→ **Problem to solve**
Pull out each line of the records holding the string "Islands".

→ **Dataset records**

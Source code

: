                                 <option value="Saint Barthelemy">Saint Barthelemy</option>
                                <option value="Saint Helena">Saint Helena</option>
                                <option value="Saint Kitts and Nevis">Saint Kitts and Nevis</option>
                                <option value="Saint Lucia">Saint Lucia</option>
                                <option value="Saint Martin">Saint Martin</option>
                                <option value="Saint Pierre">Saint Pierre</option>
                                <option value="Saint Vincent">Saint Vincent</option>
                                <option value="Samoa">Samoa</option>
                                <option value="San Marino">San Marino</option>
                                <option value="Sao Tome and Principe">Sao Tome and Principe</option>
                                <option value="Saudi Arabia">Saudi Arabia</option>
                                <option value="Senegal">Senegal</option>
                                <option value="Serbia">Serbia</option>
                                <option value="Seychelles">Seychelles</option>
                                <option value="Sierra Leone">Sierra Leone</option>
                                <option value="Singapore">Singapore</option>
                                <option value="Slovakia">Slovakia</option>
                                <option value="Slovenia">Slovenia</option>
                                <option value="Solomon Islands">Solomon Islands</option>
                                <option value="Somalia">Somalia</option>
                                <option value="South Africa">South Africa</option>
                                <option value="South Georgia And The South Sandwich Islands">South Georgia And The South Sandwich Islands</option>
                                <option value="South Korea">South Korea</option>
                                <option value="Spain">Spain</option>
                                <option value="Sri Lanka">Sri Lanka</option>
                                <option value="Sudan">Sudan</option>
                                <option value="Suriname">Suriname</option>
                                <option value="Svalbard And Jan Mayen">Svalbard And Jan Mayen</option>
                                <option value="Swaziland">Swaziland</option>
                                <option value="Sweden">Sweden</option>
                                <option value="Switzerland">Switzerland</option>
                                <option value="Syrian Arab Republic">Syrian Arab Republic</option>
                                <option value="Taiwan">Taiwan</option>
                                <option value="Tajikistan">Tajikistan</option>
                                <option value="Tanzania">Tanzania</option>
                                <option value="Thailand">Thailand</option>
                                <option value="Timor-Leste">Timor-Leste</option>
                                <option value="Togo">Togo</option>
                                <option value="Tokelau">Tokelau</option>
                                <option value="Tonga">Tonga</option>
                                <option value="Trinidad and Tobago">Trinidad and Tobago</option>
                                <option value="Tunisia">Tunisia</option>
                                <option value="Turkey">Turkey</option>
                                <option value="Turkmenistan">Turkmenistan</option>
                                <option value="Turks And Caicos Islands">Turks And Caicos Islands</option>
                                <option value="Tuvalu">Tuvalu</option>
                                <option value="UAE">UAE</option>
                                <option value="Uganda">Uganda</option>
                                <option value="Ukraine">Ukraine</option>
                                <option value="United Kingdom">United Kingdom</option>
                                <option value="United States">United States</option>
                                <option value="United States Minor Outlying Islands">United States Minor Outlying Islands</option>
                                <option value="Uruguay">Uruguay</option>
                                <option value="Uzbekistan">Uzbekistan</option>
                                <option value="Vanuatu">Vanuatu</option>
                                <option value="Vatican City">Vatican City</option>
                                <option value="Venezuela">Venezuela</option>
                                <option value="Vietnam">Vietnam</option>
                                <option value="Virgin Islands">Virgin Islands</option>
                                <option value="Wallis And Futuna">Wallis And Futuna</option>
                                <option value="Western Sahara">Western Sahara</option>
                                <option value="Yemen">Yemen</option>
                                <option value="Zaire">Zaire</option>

→ **Response below**
                                <option value="Solomon Islands">Solomon Islands</option>
                                <option value="South Georgia And The South Sandwich Islands">South Georgia And The South Sandwich Islands</option>
                                <option value="Turks And Caicos Islands">Turks And Caicos Islands</option>
                                <option value="United States Minor Outlying Islands">United States Minor Outlying Islands</option>
                                <option value="Virgin Islands">Virgin Islands</option>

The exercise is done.